* **Recorded information**:
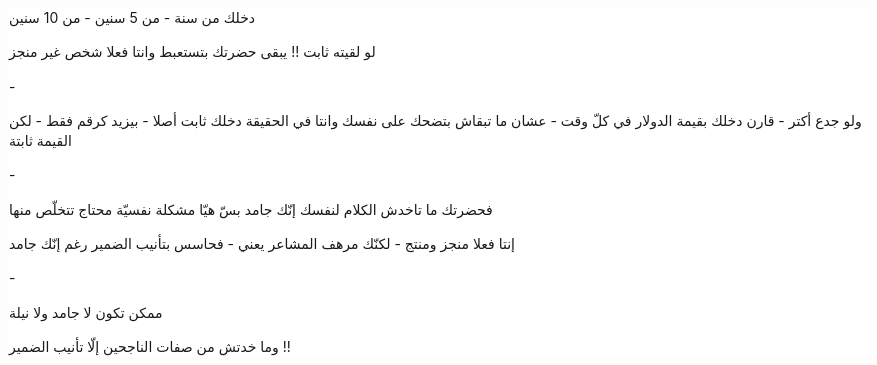 دخلك من سنة - من 5 سنين - من 10 سنين

لو لقيته ثابت !! يبقى حضرتك بتستعبط وانتا فعلا شخص غير
منجز

\-

ولو جدع أكتر - قارن دخلك بقيمة الدولار في كلّ وقت - عشان
ما تبقاش بتضحك على نفسك وانتا في الحقيقة دخلك ثابت أصلا - بيزيد كرقم
فقط - لكن القيمة ثابتة

\-

فحضرتك ما تاخدش الكلام لنفسك إنّك جامد بسّ هيّا مشكلة نفسيّة
محتاج تتخلّص منها

إنتا فعلا منجز ومنتج - لكنّك مرهف المشاعر يعني - فحاسس
بتأنيب الضمير رغم إنّك جامد

\-

ممكن تكون لا جامد ولا نيلة

وما خدتش من صفات الناجحين إلّا تأنيب الضمير !!
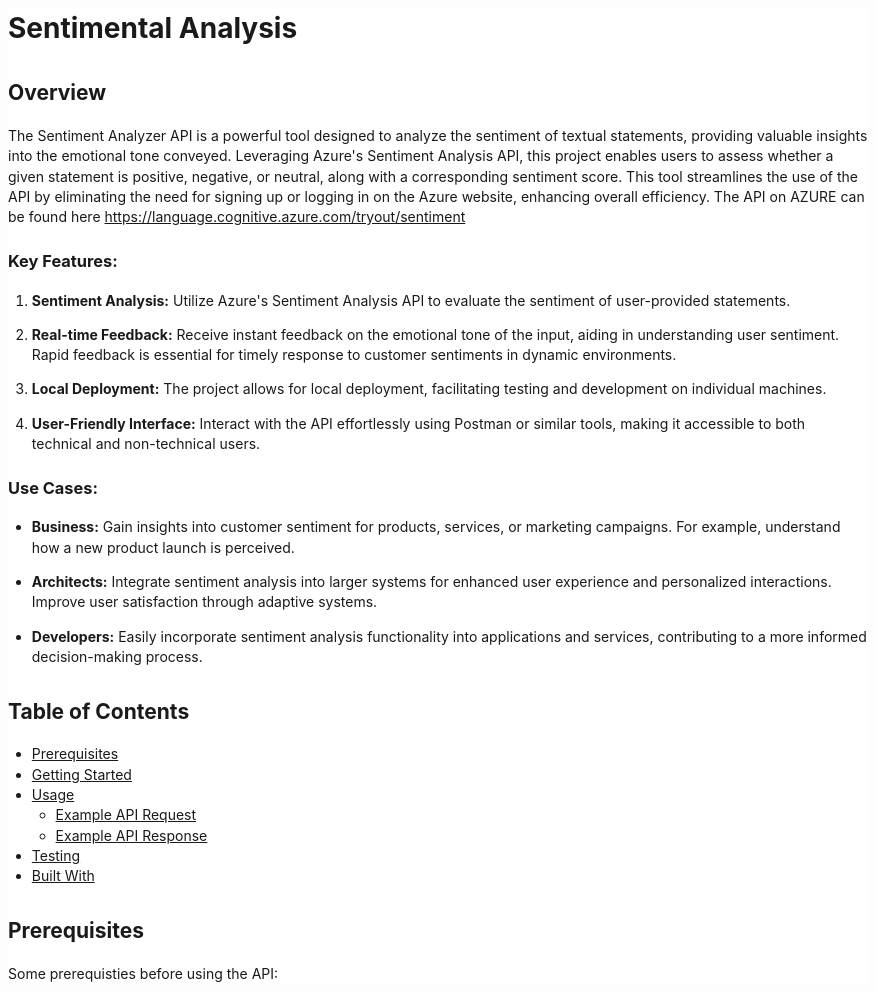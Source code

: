 # Sentimental Analysis 

## Overview

The Sentiment Analyzer API is a powerful tool designed to analyze the sentiment of textual statements, providing valuable insights into the emotional tone conveyed. Leveraging Azure's Sentiment Analysis API, this project enables users to assess whether a given statement is positive, negative, or neutral, along with a corresponding sentiment score. This tool streamlines the use of the API by eliminating the need for signing up or logging in on the Azure website, enhancing overall efficiency. The API on AZURE can be found here https://language.cognitive.azure.com/tryout/sentiment 

### Key Features:

1. **Sentiment Analysis:** Utilize Azure's Sentiment Analysis API to evaluate the sentiment of user-provided statements.
   
2. **Real-time Feedback:** Receive instant feedback on the emotional tone of the input, aiding in understanding user sentiment. Rapid feedback is essential for timely response to customer sentiments in dynamic environments.

3. **Local Deployment:** The project allows for local deployment, facilitating testing and development on individual machines.

4. **User-Friendly Interface:** Interact with the API effortlessly using Postman or similar tools, making it accessible to both technical and non-technical users.

### Use Cases:

- **Business:** Gain insights into customer sentiment for products, services, or marketing campaigns. For example, understand how a new product launch is perceived.

- **Architects:** Integrate sentiment analysis into larger systems for enhanced user experience and personalized interactions. Improve user satisfaction through adaptive systems.

- **Developers:** Easily incorporate sentiment analysis functionality into applications and services, contributing to a more informed decision-making process.


## Table of Contents

- [Prerequisites](#prerequisites)
- [Getting Started](#getting-started)
- [Usage](#usage)
  - [Example API Request](#example-api-request)
  - [Example API Response](#example-api-response)
- [Testing](#testing)
- [Built With](#built-with)

## Prerequisites

Some prerequisties before using the API: 
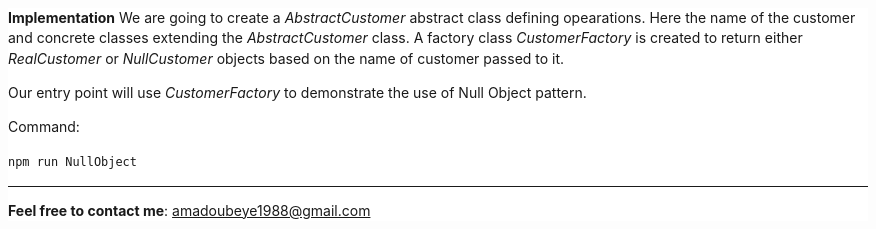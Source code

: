 **Implementation**
We are going to create a  _AbstractCustomer_  abstract class defining opearations. Here the name of the customer and concrete classes extending the  _AbstractCustomer_  class. A factory class  _CustomerFactory_  is created to return either  _RealCustomer_  or  _NullCustomer_  objects based on the name of customer passed to it.

Our entry point will use  _CustomerFactory_  to demonstrate the use of Null Object pattern.

Command:

    npm run NullObject

----

**Feel free to contact me**:
amadoubeye1988@gmail.com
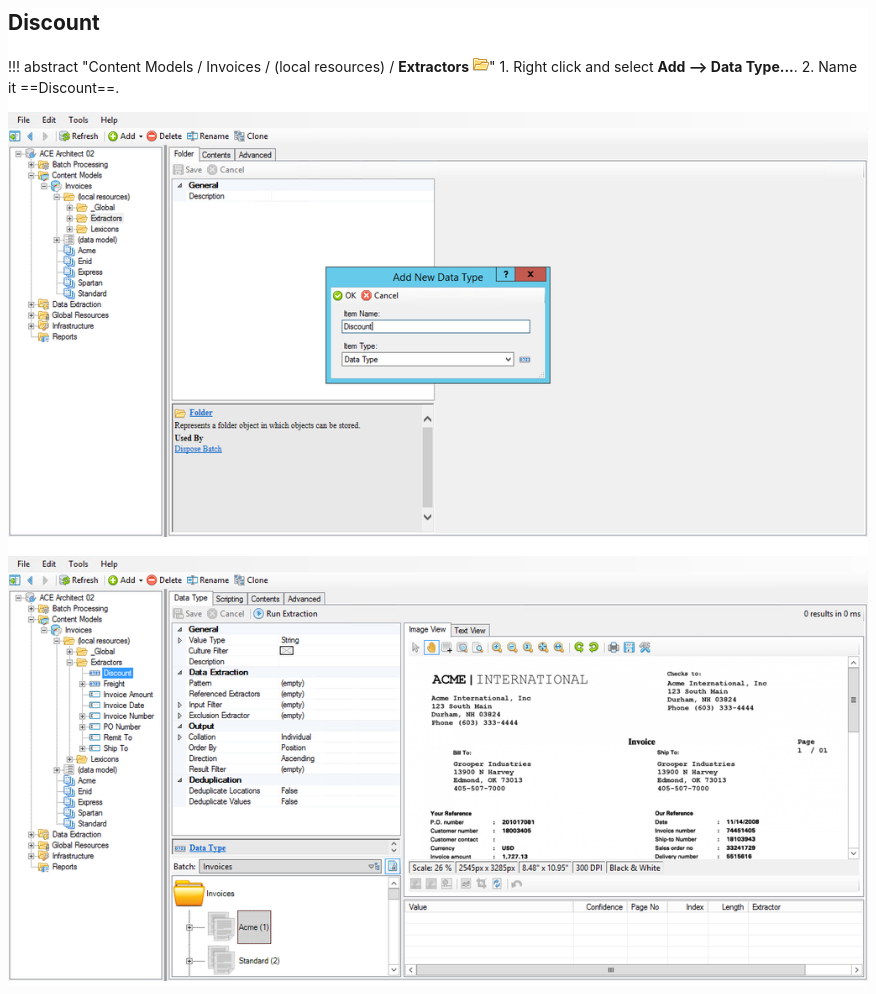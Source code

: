 ## Discount

!!! abstract "Content Models / Invoices / (local resources) / **Extractors** ![](../assets/img/thumbs/ace_folder.png)"
    1. Right click and select **Add --> Data Type...**.
    2. Name it ==Discount==.

![](../assets/img/vol-2/4-10/002.png)

![](../assets/img/vol-2/4-10/003.png)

* **Directions for this task**:
Which lines in the listing above include the string "الضمير"? Copy each of them.

* **Answer for this exercise**:
بتأنيب الضمير رغم إنّك جامد
وما خدتش من صفات الناجحين إلّا تأنيب الضمير !!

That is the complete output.